A note from TheBody.com: Since this article was written, the HIV pandemic has changed, as has our understanding of HIV/AIDS and its treatment. As a result, parts of this article may be outdated. Please keep this in mind, and be sure to visit other parts of our site for more recent information!

Infection with hepatitis C virus (HCV) in those already infected with HIV poses some particular concerns resulting from the specific interaction of these two viruses and from the difficulties that arise from attempts to control their replication. In testing for HCV it is recommended that those who are coinfected with both viruses utilize a PCR test to determine the presence of HCV viral RNA. A single negative result on an HCV antibody assay is not sufficient as the loss of HCV antibodies has been demonstrated to occur three times as frequently in individuals coinfected with HIV as in those who are not. Therefore, it is possible that sole reliance on an antibody assay may mistakenly rule out HCV infection.(1)

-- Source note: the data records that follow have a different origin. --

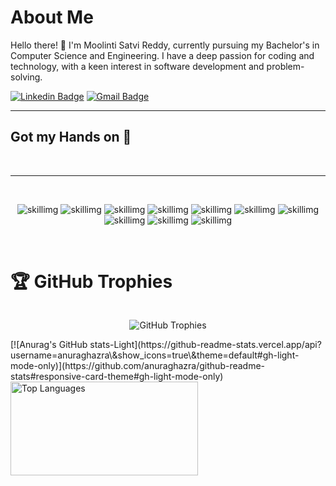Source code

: <h1>About Me</h1>

<p>Hello there! 👋 I'm Moolinti Satvi Reddy, currently pursuing my Bachelor's in Computer Science and Engineering. I have a deep passion for coding and technology, with a keen interest in software development and problem-solving. </p>

[![Linkedin Badge](https://img.shields.io/badge/-satvi-blue?style=flat&logo=Linkedin&logoColor=white&link=https://www.linkedin.com/in/jlim/)]([https://www.linkedin.com/in//](https://www.linkedin.com/in/moolinti-satvi-reddy-405aba206/))
[![Gmail Badge](https://img.shields.io/badge/-msarithasatvi-c14438?style=flat&logo=Gmail&logoColor=white&link=mailto:msarithasatvi@gmail.com)](mailto:msarithasatvi@gmail.com)

<hr>
<h2>Got my Hands on 🫳</h2><br><hr><br><p align="center">
<img alt="skillimg" src="https://img.shields.io/badge/C++-00599C.svg?style=for-the-badge&logo=C++&logoColor=white">
<img alt="skillimg" src="https://img.shields.io/badge/C-A8B9CC.svg?style=for-the-badge&logo=C&logoColor=black">
<img alt="skillimg" src="https://img.shields.io/badge/Adobe%20Photoshop-31A8FF.svg?style=for-the-badge&logo=Adobe-Photoshop&logoColor=white">
<img alt="skillimg" src="https://img.shields.io/badge/Adobe%20Lightroom-31A8FF.svg?style=for-the-badge&logo=Adobe-Lightroom&logoColor=white">
<img alt="skillimg" src="https://img.shields.io/badge/Python-3776AB.svg?style=for-the-badge&logo=Python&logoColor=white">
<img alt="skillimg" src="https://img.shields.io/badge/Canva-00C4CC.svg?style=for-the-badge&logo=Canva&logoColor=white">
<img alt="skillimg" src="https://img.shields.io/badge/CodeChef-5B4638.svg?style=for-the-badge&logo=CodeChef&logoColor=white">
<img alt="skillimg" src="https://img.shields.io/badge/Duolingo-58CC02.svg?style=for-the-badge&logo=Duolingo&logoColor=white">
<img alt="skillimg" src="https://img.shields.io/badge/Git-F05032.svg?style=for-the-badge&logo=Git&logoColor=white">
<img alt="skillimg" src="https://img.shields.io/badge/Google%20Forms-7248B9.svg?style=for-the-badge&logo=Google-Forms&logoColor=white">
</p>

<br>
<h1>🏆 GitHub Trophies</h1> 

 <div style="display: flex; justify-content: center;">
   <p align="center"> <img src="https://github-profile-trophy.vercel.app/?username=satvi-moolinti&theme=juicyfresh&no-frame=true&no-bg=false&margin-w=4"alt="GitHub Trophies" /></p>
    <p align="center>"<img src="https://quotes-github-readme.vercel.app/api?type=vertical&theme=radical" alt="GitHub Quotes" /></p>
 </div>
 [![Anurag's GitHub stats-Light](https://github-readme-stats.vercel.app/api?username=anuraghazra\&show_icons=true\&theme=default#gh-light-mode-only)](https://github.com/anuraghazra/github-readme-stats#responsive-card-theme#gh-light-mode-only)

 
  <img src="https://github-readme-stats.vercel.app/api/top-langs/?username=satvi-moolinti&theme=radical&hide_border=false&include_all_commits=true&count_private=false&layout=compact" alt="Top Languages" width="300" height="150" />
 </center>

Coinfection with HCV is conservatively estimated to occur in about 14% of persons with HIV, whereas only 1.4% of the general population carries HCV. Among those who acquired HIV through the use of intravenous recreational drugs or blood clotting factor, coinfection with HCV is estimated at between 50% and 90%. The rate of HCV among persons with HIV is 26% in Asia while it ranges widely, from 28% to 46%, in various European countries. The HCV coinfection rate is 40% in New York City and 56% in Boston.(2, 3)

HCV is frequently spread through infected blood products (prior to the development of HIV and HCV screening tests) as well as through contaminated intravenous, piercing, or tattooing needles. HCV has been shown to be approximately 10 times more infectious than HIV through these routes, and it appears to be only rarely transmitted through sexual exposure. Concurrent HIV infection probably does not increase this risk of sexual transmission of HCV.(4)


HIV Lends HCV a Helping Hand

A New York City study confirmed findings from earlier studies in Madrid that end-stage liver disease was diagnosed in 8.5% of hospitalized HIV patients. Approximately 90% of these cases were a result of infection with HCV. In the Madrid study, liver disease represented the fifth most frequent cause of death in coinfected individuals. Excluding death due to severe immune suppression (AIDS), liver failure represented the number one cause of death among the patients in the New York study. Still, at least one study found that among those coinfected individuals who have already progressed to AIDS, HCV does not adversely affect survival time from the date of AIDS diagnosis.(5)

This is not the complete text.